In: Economics
WA 1 Thinking LIke an Economist. DUE: February 9
Writing Assignment 1: Thinking LIke an Economist. DUE: February 9.
Key objective: designing framework for business decision-making with the opportunity cost and the marginal cost consideration.
Setting: You are one of a few co-owners of a commercial space of 50,000 sq. ft. in the building in downtown of your selected town in the State of NY (please name it up front in your assignment). You have to come to a common decision like economists what to do with it now. Some of you run own private single-owned businesses and might find this space useful for your own purpose. So far, you have invested $20,000.00 in the renovation of the building. You have to motivate your decision based on the principles of economics.
Instruction: Have in mind current market conditions. Use formal language and correct terminology in your discussion of relevant economic concepts, and apply relevant economic tools for problem solving in this real-life imitating simulation. As there might be differences in opinions please support your proposal in the assignment with supporting data and include also one-page memo presenting the summary of your recommendation, the way of your thinking adopted, and the decision to be agreed upon. Some extra research would be helpful. You can adopt a real or a mock example if want to work with more details.
Outline: Consider and discuss in the assignment, the issues in your decision making process, such as:
• assumptions • trade-offs, values and incentives • rational choice • marginal changes • sunk costs • opportunity cost • factors of production • market forces: demand and supply, market equilibrium • possible externalities • economic variables that can influence your choice • business cycle • please apply economic models.
Let's suppose I'm co-owner of a $50000 sq ft commercial space in downtown NY. Let's call it Xspace.
As an economist, we need to be aware of the opportunity cost attached to any investment. We can open a privately-owned business and use it for our own purposes.
We've invested $20000 in the renovation of the building. Total Cost is $50000+$20000 = $70000
Let's say you want to weight the alternatives. Using the basic Cost-Benefit Analysis technique, you'll only invest in the option which gives you the net present return amounting more than $70000. Let's say the prevailing interest rate is 10% (which captures the opportunity cost in economic sense). We need to use NPV criterion to check whether our return with some other investment will outweigh the cost. Any rational choice maker won't be giving out this Xspace to others if the given stream of income from this falls short of the total cost.

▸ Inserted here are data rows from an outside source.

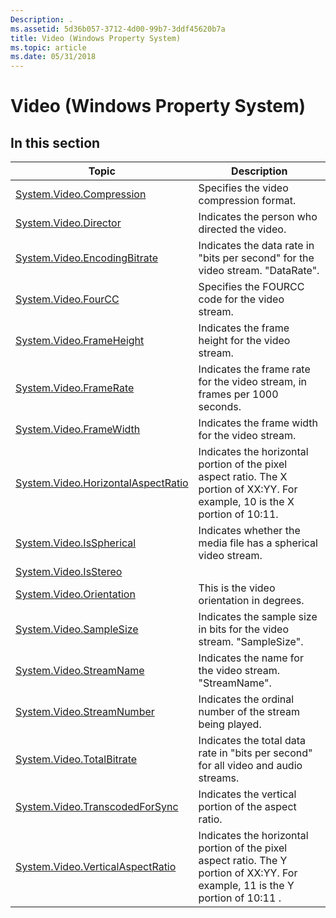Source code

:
 ```yaml
---
Description: .
ms.assetid: 5d36b057-3712-4d00-99b7-3ddf45620b7a
title: Video (Windows Property System)
ms.topic: article
ms.date: 05/31/2018
---
```


# Video (Windows Property System)

## In this section



| Topic                                                                                                | Description                                                                                                                                |
|------------------------------------------------------------------------------------------------------|--------------------------------------------------------------------------------------------------------------------------------------------|
| [System.Video.Compression](./props-system-video-compression.md)<br/>                     | Specifies the video compression format.<br/>                                                                                         |
| [System.Video.Director](./props-system-video-director.md)<br/>                           | Indicates the person who directed the video. <br/>                                                                                   |
| [System.Video.EncodingBitrate](./props-system-video-encodingbitrate.md)<br/>             | Indicates the data rate in "bits per second" for the video stream. "DataRate".<br/>                                                  |
| [System.Video.FourCC](./props-system-video-fourcc.md)<br/>                               | Specifies the FOURCC code for the video stream.<br/>                                                                                 |
| [System.Video.FrameHeight](./props-system-video-frameheight.md)<br/>                     | Indicates the frame height for the video stream.<br/>                                                                                |
| [System.Video.FrameRate](./props-system-video-framerate.md)<br/>                         | Indicates the frame rate for the video stream, in frames per 1000 seconds.<br/>                                                      |
| [System.Video.FrameWidth](./props-system-video-framewidth.md)<br/>                       | Indicates the frame width for the video stream.<br/>                                                                                 |
| [System.Video.HorizontalAspectRatio](./props-system-video-horizontalaspectratio.md)<br/> | Indicates the horizontal portion of the pixel aspect ratio. The X portion of XX:YY. For example, 10 is the X portion of 10:11.<br/>  |
| [System.Video.IsSpherical](https://www.bing.com/search?q=System.Video.IsSpherical)<br/>                           | Indicates whether the media file has a spherical video stream.<br/>                                                                  |
| [System.Video.IsStereo](props-system-video-isstereo.md)<br/>                                  |                                                                                                                                            |
| [System.Video.Orientation](props-system-video-orientation.md)<br/>                            | This is the video orientation in degrees.<br/>                                                                                       |
| [System.Video.SampleSize](./props-system-video-samplesize.md)<br/>                       | Indicates the sample size in bits for the video stream. "SampleSize".<br/>                                                           |
| [System.Video.StreamName](./props-system-video-streamname.md)<br/>                       | Indicates the name for the video stream. "StreamName".<br/>                                                                          |
| [System.Video.StreamNumber](./props-system-video-streamnumber.md)<br/>                   | Indicates the ordinal number of the stream being played.<br/>                                                                        |
| [System.Video.TotalBitrate](./props-system-video-totalbitrate.md)<br/>                   | Indicates the total data rate in "bits per second" for all video and audio streams.<br/>                                             |
| [System.Video.TranscodedForSync](./props-system-video-transcodedforsync.md)<br/>         | Indicates the vertical portion of the aspect ratio.<br/>                                                                             |
| [System.Video.VerticalAspectRatio](./props-system-video-verticalaspectratio.md)<br/>     | Indicates the horizontal portion of the pixel aspect ratio. The Y portion of XX:YY. For example, 11 is the Y portion of 10:11 .<br/> |



 

 

 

Note, you need to be aware of the trade-offs present in such scenarios. Assuming market conditions to be stable and current government is stable in a way to assure that 10% return attached to your investment.
You also need to assess the demand for real estate in order to rent your plot. In some cases, if demand is low then we might feel the Xspace to be a sunk cost type investment. Pricing mechanism should also take care of the externalities that might lead to undervaluation or overvaluation of your Xspace.